(Dataset entries)
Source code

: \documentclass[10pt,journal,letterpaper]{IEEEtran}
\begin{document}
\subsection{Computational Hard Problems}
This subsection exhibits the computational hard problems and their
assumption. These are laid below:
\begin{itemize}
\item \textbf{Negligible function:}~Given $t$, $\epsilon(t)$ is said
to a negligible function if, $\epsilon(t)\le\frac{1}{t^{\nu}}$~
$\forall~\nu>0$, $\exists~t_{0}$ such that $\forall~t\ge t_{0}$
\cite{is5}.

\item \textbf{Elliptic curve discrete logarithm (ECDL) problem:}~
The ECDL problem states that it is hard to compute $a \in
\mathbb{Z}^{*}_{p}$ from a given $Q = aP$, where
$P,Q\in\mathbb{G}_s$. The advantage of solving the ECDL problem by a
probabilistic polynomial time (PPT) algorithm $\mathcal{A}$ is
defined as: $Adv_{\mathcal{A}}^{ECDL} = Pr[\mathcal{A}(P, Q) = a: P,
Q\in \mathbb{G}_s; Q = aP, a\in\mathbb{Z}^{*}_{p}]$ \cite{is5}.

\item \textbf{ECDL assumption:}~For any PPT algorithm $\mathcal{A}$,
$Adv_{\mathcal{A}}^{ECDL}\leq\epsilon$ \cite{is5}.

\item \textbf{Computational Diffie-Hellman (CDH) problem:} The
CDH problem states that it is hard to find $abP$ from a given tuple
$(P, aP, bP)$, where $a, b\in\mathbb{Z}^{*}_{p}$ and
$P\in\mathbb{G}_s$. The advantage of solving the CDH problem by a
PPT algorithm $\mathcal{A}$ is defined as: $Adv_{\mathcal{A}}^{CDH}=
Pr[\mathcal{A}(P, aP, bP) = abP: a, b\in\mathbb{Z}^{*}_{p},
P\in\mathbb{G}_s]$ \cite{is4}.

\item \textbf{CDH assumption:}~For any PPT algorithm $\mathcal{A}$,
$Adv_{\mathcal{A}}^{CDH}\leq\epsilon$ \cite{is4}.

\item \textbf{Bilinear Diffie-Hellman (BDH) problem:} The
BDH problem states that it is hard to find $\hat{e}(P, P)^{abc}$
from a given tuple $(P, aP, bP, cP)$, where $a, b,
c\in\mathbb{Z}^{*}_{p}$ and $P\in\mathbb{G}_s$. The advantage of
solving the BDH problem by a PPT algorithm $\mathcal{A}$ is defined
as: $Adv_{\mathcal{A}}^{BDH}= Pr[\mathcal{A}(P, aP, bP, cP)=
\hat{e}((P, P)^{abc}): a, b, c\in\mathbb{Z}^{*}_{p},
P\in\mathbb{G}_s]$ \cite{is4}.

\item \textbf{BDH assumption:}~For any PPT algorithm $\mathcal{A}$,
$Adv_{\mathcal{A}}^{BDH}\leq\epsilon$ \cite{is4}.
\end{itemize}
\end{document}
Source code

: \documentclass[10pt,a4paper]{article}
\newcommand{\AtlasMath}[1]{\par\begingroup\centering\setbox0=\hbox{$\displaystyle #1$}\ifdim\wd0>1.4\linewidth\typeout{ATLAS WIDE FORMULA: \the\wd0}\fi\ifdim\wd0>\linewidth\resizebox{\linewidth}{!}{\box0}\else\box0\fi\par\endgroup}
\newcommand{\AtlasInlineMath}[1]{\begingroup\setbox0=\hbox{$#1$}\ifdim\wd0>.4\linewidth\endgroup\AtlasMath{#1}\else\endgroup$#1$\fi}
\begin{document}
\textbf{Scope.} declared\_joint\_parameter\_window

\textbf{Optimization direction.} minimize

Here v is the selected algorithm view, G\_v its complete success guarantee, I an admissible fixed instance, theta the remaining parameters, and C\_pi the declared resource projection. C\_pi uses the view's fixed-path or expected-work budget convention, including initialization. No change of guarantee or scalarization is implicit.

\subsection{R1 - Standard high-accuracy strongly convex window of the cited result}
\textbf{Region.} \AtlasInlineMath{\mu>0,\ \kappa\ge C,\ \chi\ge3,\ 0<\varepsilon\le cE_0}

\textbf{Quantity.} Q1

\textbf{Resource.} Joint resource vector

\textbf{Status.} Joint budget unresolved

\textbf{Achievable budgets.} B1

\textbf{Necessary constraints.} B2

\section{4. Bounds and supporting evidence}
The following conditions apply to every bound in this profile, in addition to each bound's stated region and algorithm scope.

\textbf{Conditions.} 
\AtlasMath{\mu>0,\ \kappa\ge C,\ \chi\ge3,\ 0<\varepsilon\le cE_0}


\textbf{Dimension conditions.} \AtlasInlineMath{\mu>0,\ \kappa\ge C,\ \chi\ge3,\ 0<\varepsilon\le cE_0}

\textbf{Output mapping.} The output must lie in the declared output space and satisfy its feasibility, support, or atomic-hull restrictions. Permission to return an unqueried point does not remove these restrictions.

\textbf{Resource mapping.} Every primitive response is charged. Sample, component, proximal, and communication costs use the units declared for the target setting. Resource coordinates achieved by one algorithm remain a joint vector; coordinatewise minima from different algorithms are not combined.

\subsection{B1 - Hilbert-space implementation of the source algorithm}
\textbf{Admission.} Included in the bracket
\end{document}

## Directions for this task
Return every line of the records in which the word "endgroup" is found.

## Answer area
\newcommand{\AtlasMath}[1]{\par\begingroup\centering\setbox0=\hbox{$\displaystyle #1$}\ifdim\wd0>1.4\linewidth\typeout{ATLAS WIDE FORMULA: \the\wd0}\fi\ifdim\wd0>\linewidth\resizebox{\linewidth}{!}{\box0}\else\box0\fi\par\endgroup}
\newcommand{\AtlasInlineMath}[1]{\begingroup\setbox0=\hbox{$#1$}\ifdim\wd0>.4\linewidth\endgroup\AtlasMath{#1}\else\endgroup$#1$\fi}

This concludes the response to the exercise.